Effects of Realistic Magnetic Field in Ferrite on the Waveguide Circulator for Industrial Applications

Abstract

Industrial rectangular waveguide circulators (WR340), with narrow bandwidths of 50 MHz, are available in markets for a hefty price tag depending upon the frequency range. This paper focuses on designing a partial height ferrite circulator with a homogeneous applied bias field to achieve a wider operating bandwidth of 210 MHz. With the frequency centered at 2.45GHz, insertion loss less than 0.24 dB, reflection, and isolation better than 20 dB can be achieved.

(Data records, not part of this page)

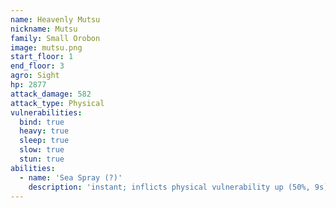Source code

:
 ```yaml
---
name: Heavenly Mutsu
nickname: Mutsu
family: Small Orobon
image: mutsu.png
start_floor: 1
end_floor: 3
agro: Sight
hp: 2877
attack_damage: 582
attack_type: Physical
vulnerabilities:
  bind: true
  heavy: true
  sleep: true
  slow: true
  stun: true
abilities:
  - name: 'Sea Spray (?)'
    description: 'instant; inflicts physical vulnerability up (50%, 9s)'
---
```

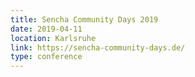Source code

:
 ```yaml
---
title: Sencha Community Days 2019
date: 2019-04-11
location: Karlsruhe
link: https://sencha-community-days.de/
type: conference
---
```

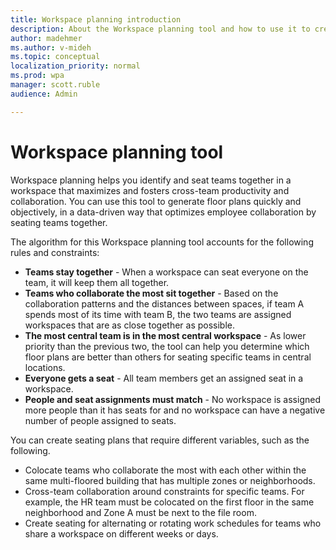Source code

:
 ```yaml
---
title: Workspace planning introduction
description: About the Workspace planning tool and how to use it to create seating plans
author: madehmer
ms.author: v-mideh
ms.topic: conceptual
localization_priority: normal 
ms.prod: wpa
manager: scott.ruble
audience: Admin

---
```

# Workspace planning tool

Workspace planning helps you identify and seat teams together in a workspace that maximizes and fosters cross-team productivity and collaboration. You can use this tool to generate floor plans quickly and objectively, in a data-driven way that optimizes employee collaboration by seating teams together.

The algorithm for this Workspace planning tool accounts for the following rules and constraints:

* **Teams stay together** - When a workspace can seat everyone on the team, it will keep them all together.
* **Teams who collaborate the most sit together** - Based on the collaboration patterns and the distances between spaces, if team A spends most of its time with team B, the two teams are assigned workspaces that are as close together as possible.
* **The most central team is in the most central workspace** - As lower priority than the previous two, the tool can help you determine which floor plans are better than others for seating specific teams in central locations.
* **Everyone gets a seat** - All team members get an assigned seat in a workspace.
* **People and seat assignments must match** - No workspace is assigned more people than it has seats for and no workspace can have a negative number of people assigned to seats.

You can create seating plans that require different variables, such as the following.

* Colocate teams who collaborate the most with each other within the same multi-floored building that has multiple zones or neighborhoods.
* Cross-team collaboration around constraints for specific teams. For example, the HR team must be colocated on the first floor in the same neighborhood and Zone A must be next to the file room.
* Create seating for alternating or rotating work schedules for teams who share a workspace on different weeks or days.

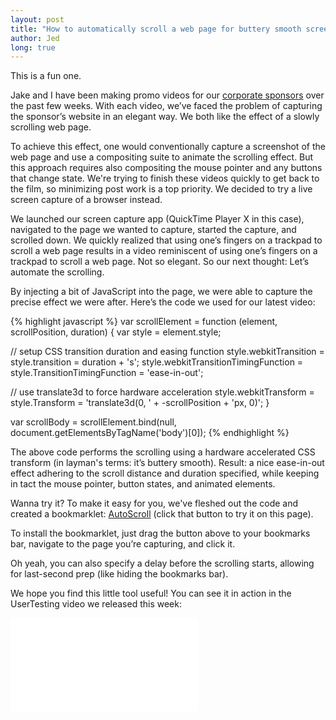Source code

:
```yaml
---
layout: post
title: "How to automatically scroll a web page for buttery smooth screen captures"
author: Jed
long: true
---
```


This is a fun one.

Jake and I have been making promo videos for our [corporate sponsors](/sponsors/) over the past few weeks. With each video, we’ve faced the problem of capturing the sponsor’s website in an elegant way. We both like the effect of a slowly scrolling web page.

To achieve this effect, one would conventionally capture a screenshot of the web page and use a compositing suite to animate the scrolling effect. But this approach requires also compositing the mouse pointer and any buttons that change state. We're trying to finish these videos quickly to get back to the film, so minimizing post work is a top priority. We decided to try a live screen capture of a browser instead.

We launched our screen capture app (QuickTime Player X in this case), navigated to the page we wanted to capture, started the capture, and scrolled down. We quickly realized that using one’s fingers on a trackpad to scroll a web page results in a video reminiscent of using one’s fingers on a trackpad to scroll a web page. Not so elegant. So our next thought: Let’s automate the scrolling.

By injecting a bit of JavaScript into the page, we were able to capture the precise effect we were after. Here’s the code we used for our latest video:

{% highlight javascript %}
var scrollElement = function (element, scrollPosition, duration) {
  var style = element.style;

  // setup CSS transition duration and easing function
  style.webkitTransition =
        style.transition = duration + 's';
  style.webkitTransitionTimingFunction =
        style.TransitionTimingFunction = 'ease-in-out';

  // use translate3d to force hardware acceleration
  style.webkitTransform =
        style.Transform = 'translate3d(0, ' + -scrollPosition + 'px, 0)';
}

var scrollBody = scrollElement.bind(null,
                                    document.getElementsByTagName('body')[0]);
{% endhighlight %}

The above code performs the scrolling using a hardware accelerated CSS transform (in layman's terms: it’s buttery smooth). Result: a nice ease-in-out effect adhering to the scroll distance and duration specified, while keeping in tact the mouse pointer, button states, and animated elements.

Wanna try it? To make it easy for you, we've fleshed out the code and created a bookmarklet: <a class="btn btn-xs" href="{% include page-scroller-bookmarklet.js %}">AutoScroll</a> (click that button to try it on this page).

To install the bookmarklet, just drag the button above to your bookmarks bar, navigate to the page you’re capturing, and click it.

Oh yeah, you can also specify a delay before the scrolling starts, allowing for last-second prep (like hiding the bookmarks bar).

We hope you find this little tool useful! You can see it in action in the UserTesting video we released this week:

<div class="embed-responsive embed-responsive-16by9">
  <iframe class="embed-responsive-item" src="//player.vimeo.com/video/108918905?title=0&amp;byline=0&amp;portrait=0&amp;color=ffffff" frameborder="0" webkitallowfullscreen mozallowfullscreen allowfullscreen></iframe>
</div>
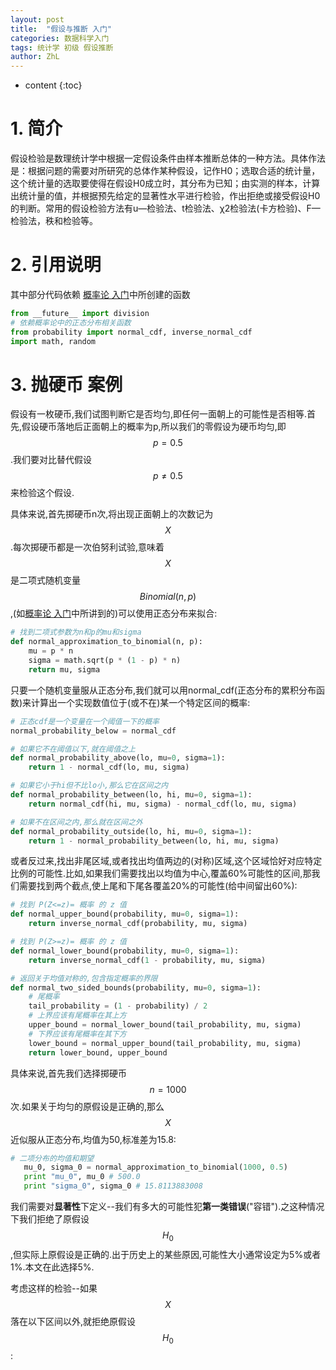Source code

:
 ```yaml
---
layout: post
title:  "假设与推断 入门"
categories: 数据科学入门
tags: 统计学 初级 假设推断
author: ZhL
---
```


* content
{:toc}

# 1. 简介

假设检验是数理统计学中根据一定假设条件由样本推断总体的一种方法。具体作法是：根据问题的需要对所研究的总体作某种假设，记作H0；选取合适的统计量，这个统计量的选取要使得在假设H0成立时，其分布为已知；由实测的样本，计算出统计量的值，并根据预先给定的显著性水平进行检验，作出拒绝或接受假设H0的判断。常用的假设检验方法有u—检验法、t检验法、χ2检验法(卡方检验)、F—检验法，秩和检验等。






# 2. 引用说明

其中部分代码依赖
[概率论 入门](https://liuzhihan027.github.io/2018/08/15/probability_preliminary/ "概率论 入门")中所创建的函数

```python
from __future__ import division
# 依赖概率论中的正态分布相关函数
from probability import normal_cdf, inverse_normal_cdf
import math, random
```

# 3. 抛硬币 案例

假设有一枚硬币,我们试图判断它是否均匀,即任何一面朝上的可能性是否相等.首先,假设硬币落地后正面朝上的概率为p,所以我们的零假设为硬币均匀,即
$$ p=0.5 $$
.我们要对比替代假设
$$ p \neq 0.5 $$
来检验这个假设.

具体来说,首先掷硬币n次,将出现正面朝上的次数记为
$$ X $$
.每次掷硬币都是一次伯努利试验,意味着
$$ X $$
是二项式随机变量
$$ Binomial(n,p) $$
,(如[概率论 入门](https://liuzhihan027.github.io/2018/08/15/probability_preliminary/ "概率论 入门")中所讲到的)可以使用正态分布来拟合:

```python
# 找到二项式参数为n和p的mu和sigma
def normal_approximation_to_binomial(n, p):
    mu = p * n
    sigma = math.sqrt(p * (1 - p) * n)
    return mu, sigma
```

只要一个随机变量服从正态分布,我们就可以用normal_cdf(正态分布的累积分布函数)来计算出一个实现数值位于(或不在)某一个特定区间的概率:

```python
# 正态cdf是一个变量在一个阈值一下的概率
normal_probability_below = normal_cdf

# 如果它不在阈值以下,就在阈值之上
def normal_probability_above(lo, mu=0, sigma=1):
    return 1 - normal_cdf(lo, mu, sigma)

# 如果它小于hi但不比lo小,那么它在区间之内
def normal_probability_between(lo, hi, mu=0, sigma=1):
    return normal_cdf(hi, mu, sigma) - normal_cdf(lo, mu, sigma)

# 如果不在区间之内,那么就在区间之外
def normal_probability_outside(lo, hi, mu=0, sigma=1):
    return 1 - normal_probability_between(lo, hi, mu, sigma)
```

或者反过来,找出非尾区域,或者找出均值两边的(对称)区域,这个区域恰好对应特定比例的可能性.比如,如果我们需要找出以均值为中心,覆盖60%可能性的区间,那我们需要找到两个截点,使上尾和下尾各覆盖20%的可能性(给中间留出60%):


```python
# 找到 P(Z<=z)= 概率 的 z 值
def normal_upper_bound(probability, mu=0, sigma=1):
    return inverse_normal_cdf(probability, mu, sigma)

# 找到 P(Z>=z)= 概率 的 z 值
def normal_lower_bound(probability, mu=0, sigma=1):
    return inverse_normal_cdf(1 - probability, mu, sigma)

# 返回关于均值对称的,包含指定概率的界限
def normal_two_sided_bounds(probability, mu=0, sigma=1):
    # 尾概率
    tail_probability = (1 - probability) / 2
    # 上界应该有尾概率在其上方
    upper_bound = normal_lower_bound(tail_probability, mu, sigma)
    # 下界应该有尾概率在其下方
    lower_bound = normal_upper_bound(tail_probability, mu, sigma)
    return lower_bound, upper_bound
```

具体来说,首先我们选择掷硬币
$$ n=1000 $$
次.如果关于均匀的原假设是正确的,那么
$$ X $$
近似服从正态分布,均值为50,标准差为15.8:

```python
# 二项分布的均值和期望
   mu_0, sigma_0 = normal_approximation_to_binomial(1000, 0.5)
   print "mu_0", mu_0 # 500.0
   print "sigma_0", sigma_0 # 15.8113883008
```

我们需要对**显著性**下定义--我们有多大的可能性犯**第一类错误**("容错").之这种情况下我们拒绝了原假设
$$ H_0 $$
,但实际上原假设是正确的.出于历史上的某些原因,可能性大小通常设定为5%或者1%.本文在此选择5%.

考虑这样的检验--如果
$$ X $$
落在以下区间以外,就拒绝原假设
$$ H_0 $$
:

```python

```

The circulator studies usually consider a homogeneous applied bias field to the ferrite in simulation, but this is not the case in actual products where permanent magnets are used to produce the magnetic field to ferrites. Hence, we implement a self-consistent model that provides a non-homogeneous applied bias field to the ferrite to show the importance of considering a realistic magnetic field in the simulation of ferrite waveguide circulators. The design and development are performed using the finite element method (FEM) simulations. In the self-consistent model that applies a non-homogeneous bias field, a bandwidth of from 100 MHz to 170 MHz can be achieved with some geometric modifications from the former design, highlighting the importance of considering a realistic magnetic field.